‘Esto es una cárcel, no un hospital’

El Sheriff del condado de Orange envía una respuesta al jurado que reportó que, al menos, 15 muertes pudieron evitarse en sus cárceles

‘Esto es una cárcel, no un hospital’
Foto: Getty Images

Quince muertes recientes se pudieron haber evitado si los guardias de una cárcel del condado de Orange hubieran identificado de manera adecuada las enfermedades mentales o físicas de los reos, reportó este lunes un gran jurado del condado de Orange.

Se agregó que el no identificar riesgos de salud o dar referencias a doctores fueron parte de las fallas.

“Cambios modestos en los procedimientos a un costo relativamente bajo podrían mejorar las tasas de supervivencia”, informó el gran jurado.

No obstante, el Sheriff respondió y dijo que el informe del gran jurado falló al no “tener en cuenta los requisitos de seguridad de una instalación de custodia que no cumple con los procedimientos que pueden ser comunes en otros entornos médicos.

“Una cárcel no es un hospital”, dijo el departamento del Sheriff en su declaración.
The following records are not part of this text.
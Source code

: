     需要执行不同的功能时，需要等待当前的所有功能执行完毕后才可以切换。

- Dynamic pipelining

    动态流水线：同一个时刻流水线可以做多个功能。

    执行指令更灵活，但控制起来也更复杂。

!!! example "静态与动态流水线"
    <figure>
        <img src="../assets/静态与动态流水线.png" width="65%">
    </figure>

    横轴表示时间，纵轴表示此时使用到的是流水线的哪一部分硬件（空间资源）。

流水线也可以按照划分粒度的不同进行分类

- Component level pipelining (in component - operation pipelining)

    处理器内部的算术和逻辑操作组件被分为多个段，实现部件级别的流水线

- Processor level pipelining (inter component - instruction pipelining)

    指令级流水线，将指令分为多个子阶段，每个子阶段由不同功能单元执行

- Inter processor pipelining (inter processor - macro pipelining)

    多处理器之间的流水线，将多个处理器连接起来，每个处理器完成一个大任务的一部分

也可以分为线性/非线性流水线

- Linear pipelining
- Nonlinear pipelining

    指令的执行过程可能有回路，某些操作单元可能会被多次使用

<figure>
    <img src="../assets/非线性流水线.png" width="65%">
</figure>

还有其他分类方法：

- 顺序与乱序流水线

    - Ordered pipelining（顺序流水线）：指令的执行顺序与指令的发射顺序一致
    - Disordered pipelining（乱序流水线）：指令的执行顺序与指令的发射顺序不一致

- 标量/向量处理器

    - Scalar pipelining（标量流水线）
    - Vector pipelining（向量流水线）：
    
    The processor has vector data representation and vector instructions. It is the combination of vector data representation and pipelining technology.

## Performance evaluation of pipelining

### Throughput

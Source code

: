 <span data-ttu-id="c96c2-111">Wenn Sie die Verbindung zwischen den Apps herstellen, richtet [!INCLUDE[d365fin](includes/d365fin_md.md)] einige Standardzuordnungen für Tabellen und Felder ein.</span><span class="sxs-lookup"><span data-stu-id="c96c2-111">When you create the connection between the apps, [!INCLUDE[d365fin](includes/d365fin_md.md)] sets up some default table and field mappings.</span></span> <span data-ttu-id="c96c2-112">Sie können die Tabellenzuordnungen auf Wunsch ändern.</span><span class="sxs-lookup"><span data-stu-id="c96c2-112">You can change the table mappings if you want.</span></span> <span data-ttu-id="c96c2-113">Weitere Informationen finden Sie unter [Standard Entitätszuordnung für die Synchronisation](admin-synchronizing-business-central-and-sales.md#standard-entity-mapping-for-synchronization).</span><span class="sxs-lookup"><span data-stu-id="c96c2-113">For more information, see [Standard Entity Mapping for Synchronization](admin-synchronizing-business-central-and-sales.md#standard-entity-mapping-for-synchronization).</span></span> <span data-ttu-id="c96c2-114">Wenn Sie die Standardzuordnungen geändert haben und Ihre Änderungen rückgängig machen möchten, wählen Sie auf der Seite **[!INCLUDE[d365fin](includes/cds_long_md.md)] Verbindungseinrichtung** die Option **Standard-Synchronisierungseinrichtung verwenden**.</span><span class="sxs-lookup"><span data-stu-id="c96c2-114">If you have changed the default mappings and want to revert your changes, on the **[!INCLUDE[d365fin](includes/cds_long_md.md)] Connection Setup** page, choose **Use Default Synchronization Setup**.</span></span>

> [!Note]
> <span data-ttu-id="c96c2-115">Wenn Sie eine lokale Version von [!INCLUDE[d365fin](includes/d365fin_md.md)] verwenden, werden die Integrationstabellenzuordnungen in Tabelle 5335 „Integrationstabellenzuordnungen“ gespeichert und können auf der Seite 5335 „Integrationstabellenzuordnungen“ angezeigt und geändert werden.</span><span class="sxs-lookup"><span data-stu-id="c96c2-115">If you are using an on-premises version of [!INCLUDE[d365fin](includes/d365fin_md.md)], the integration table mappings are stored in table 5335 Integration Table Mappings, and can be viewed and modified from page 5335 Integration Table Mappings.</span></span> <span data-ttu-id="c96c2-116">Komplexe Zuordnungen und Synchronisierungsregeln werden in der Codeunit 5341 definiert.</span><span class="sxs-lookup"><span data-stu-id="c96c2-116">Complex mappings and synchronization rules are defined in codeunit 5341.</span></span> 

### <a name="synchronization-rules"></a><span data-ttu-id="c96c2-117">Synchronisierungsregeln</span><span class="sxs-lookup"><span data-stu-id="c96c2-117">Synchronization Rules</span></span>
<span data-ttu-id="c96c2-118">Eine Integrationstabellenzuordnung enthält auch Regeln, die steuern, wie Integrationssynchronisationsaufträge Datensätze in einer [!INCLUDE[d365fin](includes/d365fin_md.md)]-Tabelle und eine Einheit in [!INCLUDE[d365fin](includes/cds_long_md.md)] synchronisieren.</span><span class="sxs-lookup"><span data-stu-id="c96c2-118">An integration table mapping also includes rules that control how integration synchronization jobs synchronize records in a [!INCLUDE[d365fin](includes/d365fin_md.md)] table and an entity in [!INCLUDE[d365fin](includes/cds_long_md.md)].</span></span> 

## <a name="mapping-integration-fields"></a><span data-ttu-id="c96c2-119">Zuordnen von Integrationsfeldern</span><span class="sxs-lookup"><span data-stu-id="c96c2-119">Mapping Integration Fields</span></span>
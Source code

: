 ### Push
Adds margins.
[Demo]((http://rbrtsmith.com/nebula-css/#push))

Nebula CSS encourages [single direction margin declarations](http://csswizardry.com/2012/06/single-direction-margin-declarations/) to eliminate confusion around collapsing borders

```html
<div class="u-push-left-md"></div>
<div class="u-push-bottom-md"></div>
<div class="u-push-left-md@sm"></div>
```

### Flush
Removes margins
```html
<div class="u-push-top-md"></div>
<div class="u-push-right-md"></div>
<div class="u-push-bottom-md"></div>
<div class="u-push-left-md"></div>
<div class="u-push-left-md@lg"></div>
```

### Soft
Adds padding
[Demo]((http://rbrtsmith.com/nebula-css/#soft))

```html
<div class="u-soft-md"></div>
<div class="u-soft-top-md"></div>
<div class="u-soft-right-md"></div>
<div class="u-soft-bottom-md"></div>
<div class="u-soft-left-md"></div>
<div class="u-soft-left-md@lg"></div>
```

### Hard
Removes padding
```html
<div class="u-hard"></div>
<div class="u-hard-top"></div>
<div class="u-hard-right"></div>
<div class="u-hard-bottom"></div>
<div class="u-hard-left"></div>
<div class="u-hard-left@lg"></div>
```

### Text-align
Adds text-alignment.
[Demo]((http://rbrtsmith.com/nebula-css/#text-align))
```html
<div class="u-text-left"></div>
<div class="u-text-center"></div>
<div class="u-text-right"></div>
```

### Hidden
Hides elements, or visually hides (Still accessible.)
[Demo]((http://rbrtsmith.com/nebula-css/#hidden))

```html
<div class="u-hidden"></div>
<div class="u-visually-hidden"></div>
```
El gran jurado es un grupo de voluntarios reunidos para examinar procedimientos gubernamentales, bajo la ley de California. Sus hallazgos nunca son vinculantes, pero bajo la ley siempre se otorgan recomendaciones para mejoras.

El gran jurado del condado de Orange comenzó a buscar muertes en el sistema de la cárcel del condado hace un año, cuando un ladrón de autos convicto, identificado como Danny Pham, supuestamente fue asesinado dentro del sistema carcelario por Marvin Magallanes.

Este había sido encarcelado y estaba a la espera de juicio por matar a dos personas sin hogar en Anaheim.

Fue la acción de colocar a un ladrón de autos con un supuesto asesino lo que provocó la investigación.

Desde entonces, se investigaron 34 muertes de detenidos producidas desde 2014 hasta 2017. De estas, 14 muertes se debieron a causas tales como cáncer, enfermedad hepática o apoplejía, informó el gran jurado.

“Un recluso se suicidó y Pham fue asesinado”, indicó el informe.

El gran jurado concluyó que los funcionarios de la cárcel no pudieron “observar y registrar problemas obvios de salud”. En 21 casos hubo una falla en diagnosticar enfermedades contagiosas, y en 19 de ellos, los reclusos fueron asignados a celdas con delincuentes violentos o alguien con una enfermedad contagiosa.

En su respuesta, los agentes del Sheriff también argumentaron que el informe no “toma en consideración adecuada las condiciones de salud de alto riesgo que se ven a menudo en los reclusos que ingresan a nuestra cárcel”.

Desde el realineamiento en 2011, las cárceles han visto un aumento en los reclusos con “problemas de salud crónicos”, dijeron y agregaron que el narcotráfico en las cárceles también aumentó.

“Cada muerte es trágica, pero las consecuencias de salud a causa del consumo de drogas a largo plazo son difíciles de remediar incluso con la mejor atención médica”, dijo la sheriff Sandra Hutchens en la declaración.

“La lección de este informe es que los esfuerzos para combatir la drogadicción, el tráfico de drogas y las causas de raíz de la dependencia de la droga debe continuar ‘’.

El gran jurado criticó el cuestionario médico que reciben los reclusos, ya que tiene un tipo de letra que es demasiado pequeña para leer.

Entre sus recomendaciones señaló que al momento del ingreso, se debe obtener una prueba de sangre de los reos para detectar VIH o hepatitis, además de radografías de tórax para determinar si hay problemas pulmonares.